A recent copyright lawsuit involving Anthropic’s Claude AI has taken an unexpected turn — not because of a groundbreaking legal precedent, but because of a hallucinated citation generated by the AI model itself.
Anthropic’s lawyers were forced to issue a public apology after Claude fabricated a nonexistent legal precedent in a brief submitted as part of its defense. The false citation claimed to support the idea that AI training on copyrighted lyrics falls under fair use. However, the court and opposing counsel quickly discovered that the cited case didn’t exist — a striking example of how AI-generated content, when used without verification, can derail serious legal arguments.
The Actual Copyright Question: Can AI Train on Lyrics?
At the heart of the lawsuit is a vital and unresolved question: Does using copyrighted song lyrics to train an AI model constitute copyright infringement?
From a legal standpoint, copyright is about copying and distribution — the exclusive right of the creator to control reproduction and public sharing of their work. The plaintiffs argue that by feeding copyrighted lyrics into its large language model, Anthropic is engaging in unauthorized copying, and thus violating copyright law, even if the lyrics are never reproduced verbatim.
Anthropic (and others in the AI field) argue that training is not the same as copying for distribution. Their claim is that models don’t memorize and regurgitate copyrighted works — they learn statistical patterns. Much like a human songwriter might absorb the feel of Dylan or Beyoncé and then write something original, an AI model is learning structure, meter, rhyme, and tone — not storing and reproducing the lyrics themselves, unless prompted in ways that coax it to do so.

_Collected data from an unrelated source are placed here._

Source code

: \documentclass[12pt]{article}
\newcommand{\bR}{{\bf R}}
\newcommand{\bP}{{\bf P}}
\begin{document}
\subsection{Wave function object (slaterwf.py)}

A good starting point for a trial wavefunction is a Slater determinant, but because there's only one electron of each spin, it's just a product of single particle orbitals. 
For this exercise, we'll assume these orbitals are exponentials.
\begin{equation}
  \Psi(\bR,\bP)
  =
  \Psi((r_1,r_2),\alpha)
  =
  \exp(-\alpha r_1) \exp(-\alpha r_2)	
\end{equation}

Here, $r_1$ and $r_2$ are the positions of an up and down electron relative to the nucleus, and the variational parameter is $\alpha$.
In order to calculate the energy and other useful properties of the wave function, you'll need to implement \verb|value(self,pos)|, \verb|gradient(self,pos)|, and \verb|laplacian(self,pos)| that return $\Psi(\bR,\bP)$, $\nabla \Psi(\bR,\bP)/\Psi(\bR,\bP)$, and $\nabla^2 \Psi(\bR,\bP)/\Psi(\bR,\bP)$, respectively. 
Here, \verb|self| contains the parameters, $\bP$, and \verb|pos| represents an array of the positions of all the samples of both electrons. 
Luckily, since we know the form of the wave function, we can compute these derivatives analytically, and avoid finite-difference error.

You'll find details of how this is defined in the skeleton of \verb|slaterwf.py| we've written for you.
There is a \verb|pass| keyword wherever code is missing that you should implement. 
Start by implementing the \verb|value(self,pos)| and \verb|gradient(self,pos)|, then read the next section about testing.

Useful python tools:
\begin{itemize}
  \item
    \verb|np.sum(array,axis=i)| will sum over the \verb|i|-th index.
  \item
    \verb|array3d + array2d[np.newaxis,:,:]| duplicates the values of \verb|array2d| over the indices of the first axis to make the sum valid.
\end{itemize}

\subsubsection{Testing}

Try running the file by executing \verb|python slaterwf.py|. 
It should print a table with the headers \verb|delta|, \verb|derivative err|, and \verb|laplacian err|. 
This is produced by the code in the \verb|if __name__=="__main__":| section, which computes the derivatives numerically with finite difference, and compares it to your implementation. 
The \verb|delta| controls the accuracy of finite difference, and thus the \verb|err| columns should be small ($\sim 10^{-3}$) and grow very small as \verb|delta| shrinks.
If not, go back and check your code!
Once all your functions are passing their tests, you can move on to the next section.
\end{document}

FREEARTISTS.ORG’s position is
“Training does not equate to copyright. Training isn’t copying and distributing.”
That’s a crucial distinction. If training a model involves ingesting material without creating a usable copy for distribution or display, is it really an infringement? Or is it closer to reading and learning — acts that are not, in themselves, protected by copyright law?
How the Hallucination Muddies the Waters
Rather than helping resolve that question, Claude’s fabricated citation has become a distraction. The court is now bogged down with questions about the credibility of the AI’s legal output and whether Anthropic’s legal team performed due diligence. It draws attention away from the real issue: how do we define and regulate the use of copyrighted works in model training — especially when models become capable of mimicking or even reconstructing parts of those works?
This legal misstep could unfortunately delay or derail a substantive ruling on whether AI training on lyrics constitutes fair use or infringement. The music industry and AI developers alike are watching closely, because the outcome of this case could shape how models are built, how datasets are sourced, and how future creativity is regulated.
Why This Matters
If the court ultimately rules that training on copyrighted material without a license is infringement, it could:
- Require all AI developers to license massive datasets, including song lyrics
- Put small or open-source models at a severe disadvantage
- Threaten academic and non-commercial research
On the other hand, a ruling in favor of Anthropic could:
- Affirm that learning from information is not the same as copying it
- Reinforce a broader interpretation of fair use
- Trigger new licensing frameworks, where outputs — not training — are the point of concern
In short, this case was poised to address the foundational debate over copyright in the age of AI, but it’s now veering off course because of a machine-generated fiction. If we’re going to meaningfully navigate the ethics and legality of AI training, we’ll need to keep the focus on intent, outcome, and use, not just the inputs — and certainly not on AI’s made-up legal history.